According to Date C.J.Date

Persistence Not
Orthogonal to Type

The Third Manifesto disagrees with the object world

 

In the September issue, I explained why I felt the focus on encapsulation in the object world was a little off base. This month, I want to turn my attention to another well-known object dictum--namely, the dictum that persistence should be orthogonal to type (which I'll refer to as POTT for short). POTT means that (a) any data structure that can be created in a conventional application program--for example, an array, a linked list, or a stack--can be stored as an object in an object database, and (b) the structure of such objects is visible to the user. For example, consider the object EX, say, that denotes the collection of employees in a given department. EX could be implemented as a linked list or as an array, and users will have to know which it is (because the access operators will differ accordingly).
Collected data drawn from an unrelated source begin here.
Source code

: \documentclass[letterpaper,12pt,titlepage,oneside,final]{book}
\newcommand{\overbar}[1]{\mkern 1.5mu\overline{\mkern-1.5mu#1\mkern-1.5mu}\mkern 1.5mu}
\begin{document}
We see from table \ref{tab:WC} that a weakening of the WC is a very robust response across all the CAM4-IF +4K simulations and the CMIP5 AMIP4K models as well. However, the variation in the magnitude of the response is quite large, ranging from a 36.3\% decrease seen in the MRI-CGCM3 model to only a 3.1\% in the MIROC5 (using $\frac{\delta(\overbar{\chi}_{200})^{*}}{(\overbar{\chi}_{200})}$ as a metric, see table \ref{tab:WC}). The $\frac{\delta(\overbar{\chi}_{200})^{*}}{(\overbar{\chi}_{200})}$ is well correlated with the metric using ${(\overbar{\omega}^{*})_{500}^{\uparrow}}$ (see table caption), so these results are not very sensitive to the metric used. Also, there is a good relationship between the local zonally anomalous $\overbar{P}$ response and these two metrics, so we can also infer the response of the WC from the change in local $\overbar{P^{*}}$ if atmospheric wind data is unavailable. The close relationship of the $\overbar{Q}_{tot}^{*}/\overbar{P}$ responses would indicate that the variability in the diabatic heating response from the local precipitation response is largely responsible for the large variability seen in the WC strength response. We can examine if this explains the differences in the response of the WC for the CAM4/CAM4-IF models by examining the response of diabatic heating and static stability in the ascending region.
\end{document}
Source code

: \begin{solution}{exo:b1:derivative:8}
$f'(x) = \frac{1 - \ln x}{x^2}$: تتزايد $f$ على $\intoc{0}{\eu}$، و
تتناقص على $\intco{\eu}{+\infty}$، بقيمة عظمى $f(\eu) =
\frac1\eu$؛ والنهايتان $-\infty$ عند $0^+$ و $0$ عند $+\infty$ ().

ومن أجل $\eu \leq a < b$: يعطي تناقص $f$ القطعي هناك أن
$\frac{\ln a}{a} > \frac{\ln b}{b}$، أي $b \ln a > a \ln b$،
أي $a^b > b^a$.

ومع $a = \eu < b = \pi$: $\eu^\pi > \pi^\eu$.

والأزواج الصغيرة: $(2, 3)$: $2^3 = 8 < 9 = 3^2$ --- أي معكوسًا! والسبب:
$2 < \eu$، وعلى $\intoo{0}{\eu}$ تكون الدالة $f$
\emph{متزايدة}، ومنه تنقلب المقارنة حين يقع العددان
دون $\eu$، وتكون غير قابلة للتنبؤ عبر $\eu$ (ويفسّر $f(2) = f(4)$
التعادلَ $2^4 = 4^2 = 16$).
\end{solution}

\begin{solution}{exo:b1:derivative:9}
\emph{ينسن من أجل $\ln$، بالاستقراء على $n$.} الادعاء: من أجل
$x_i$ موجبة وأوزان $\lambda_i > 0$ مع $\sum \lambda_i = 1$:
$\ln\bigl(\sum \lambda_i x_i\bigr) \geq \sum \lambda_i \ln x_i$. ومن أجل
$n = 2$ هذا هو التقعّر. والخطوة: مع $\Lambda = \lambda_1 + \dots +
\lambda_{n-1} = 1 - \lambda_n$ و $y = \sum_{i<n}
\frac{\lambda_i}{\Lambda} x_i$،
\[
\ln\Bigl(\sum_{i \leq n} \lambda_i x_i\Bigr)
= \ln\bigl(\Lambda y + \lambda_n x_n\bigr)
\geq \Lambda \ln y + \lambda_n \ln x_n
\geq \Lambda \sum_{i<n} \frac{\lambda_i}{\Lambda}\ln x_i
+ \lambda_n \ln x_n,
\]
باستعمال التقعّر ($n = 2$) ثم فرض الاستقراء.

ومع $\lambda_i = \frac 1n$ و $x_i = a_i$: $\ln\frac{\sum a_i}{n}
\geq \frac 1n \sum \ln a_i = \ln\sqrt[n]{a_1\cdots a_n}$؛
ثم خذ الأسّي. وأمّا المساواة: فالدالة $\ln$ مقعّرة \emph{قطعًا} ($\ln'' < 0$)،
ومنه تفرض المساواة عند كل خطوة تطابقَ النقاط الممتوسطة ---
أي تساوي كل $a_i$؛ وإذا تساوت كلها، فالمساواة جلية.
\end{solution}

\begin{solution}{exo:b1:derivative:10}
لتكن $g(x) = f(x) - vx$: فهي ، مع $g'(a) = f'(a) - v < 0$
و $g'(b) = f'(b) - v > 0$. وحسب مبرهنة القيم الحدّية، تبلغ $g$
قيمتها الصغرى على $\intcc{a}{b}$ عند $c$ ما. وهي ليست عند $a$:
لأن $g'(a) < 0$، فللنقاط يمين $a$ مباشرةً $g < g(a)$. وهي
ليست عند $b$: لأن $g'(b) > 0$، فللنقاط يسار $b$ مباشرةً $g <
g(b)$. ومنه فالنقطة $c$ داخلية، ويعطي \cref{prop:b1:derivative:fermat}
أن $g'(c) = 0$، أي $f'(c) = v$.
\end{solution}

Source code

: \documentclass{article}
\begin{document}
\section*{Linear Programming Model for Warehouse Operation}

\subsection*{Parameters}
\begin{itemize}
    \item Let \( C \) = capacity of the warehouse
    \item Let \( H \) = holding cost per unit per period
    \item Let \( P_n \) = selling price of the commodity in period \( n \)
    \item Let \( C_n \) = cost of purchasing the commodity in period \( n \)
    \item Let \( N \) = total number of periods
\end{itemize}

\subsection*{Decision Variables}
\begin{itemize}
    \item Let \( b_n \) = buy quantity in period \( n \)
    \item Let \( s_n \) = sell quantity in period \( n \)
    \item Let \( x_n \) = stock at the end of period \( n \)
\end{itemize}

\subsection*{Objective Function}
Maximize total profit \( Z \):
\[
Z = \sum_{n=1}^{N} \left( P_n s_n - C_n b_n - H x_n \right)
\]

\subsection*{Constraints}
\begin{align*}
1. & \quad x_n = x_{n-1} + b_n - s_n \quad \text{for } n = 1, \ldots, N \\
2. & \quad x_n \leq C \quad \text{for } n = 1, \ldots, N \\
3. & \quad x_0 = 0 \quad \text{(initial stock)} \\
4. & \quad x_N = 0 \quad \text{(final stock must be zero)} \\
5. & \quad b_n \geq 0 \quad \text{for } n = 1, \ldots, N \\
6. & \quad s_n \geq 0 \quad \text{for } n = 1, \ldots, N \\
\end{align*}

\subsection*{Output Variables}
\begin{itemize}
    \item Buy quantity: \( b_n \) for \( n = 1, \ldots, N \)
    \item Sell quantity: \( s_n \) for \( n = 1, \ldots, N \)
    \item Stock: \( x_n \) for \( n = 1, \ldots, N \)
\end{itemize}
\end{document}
One of the earliest papers, if not the earliest, to articulate the POTT position is "Types and Persistence in Database Programming Languages," by Malcolm Atkinson and Peter Buneman (ACM Computing Surveys 19(2), June 1987). Atkinson was also one of the authors of "The Object-Oriented Database System Manifesto,"1 which proposed a set of features that a DBMS must support, in the opinion of those authors, if it's to qualify for the label "object-oriented." POTT, of course, was included among those features. Subsequently, "The Third Generation Database System Manifesto" also endorsed POTT as an objective for future database systems ("Persistent X for a variety of Xs is a good idea").2 And the authors of The Object Database Standard: ODMG 2.0 also agree:

"[We] define an object DBMS to be a DBMS that integrates database capabilities with object-oriented programming language capabilities. An object DBMS makes database objects appear as programming language objects ... [it] extends the language with transparently persistent data ... and other database capabilities." [italics added] 3

The position Hugh Darwen and I take in The Third Manifesto is very different, however:

"Databases (and nothing else) are defined to be persistent.... [Because] the only kind of variable we permit within a database is, very specifically, the [relation variable or] relvar, the only kind of variable that might possess the property of persistence is the relvar."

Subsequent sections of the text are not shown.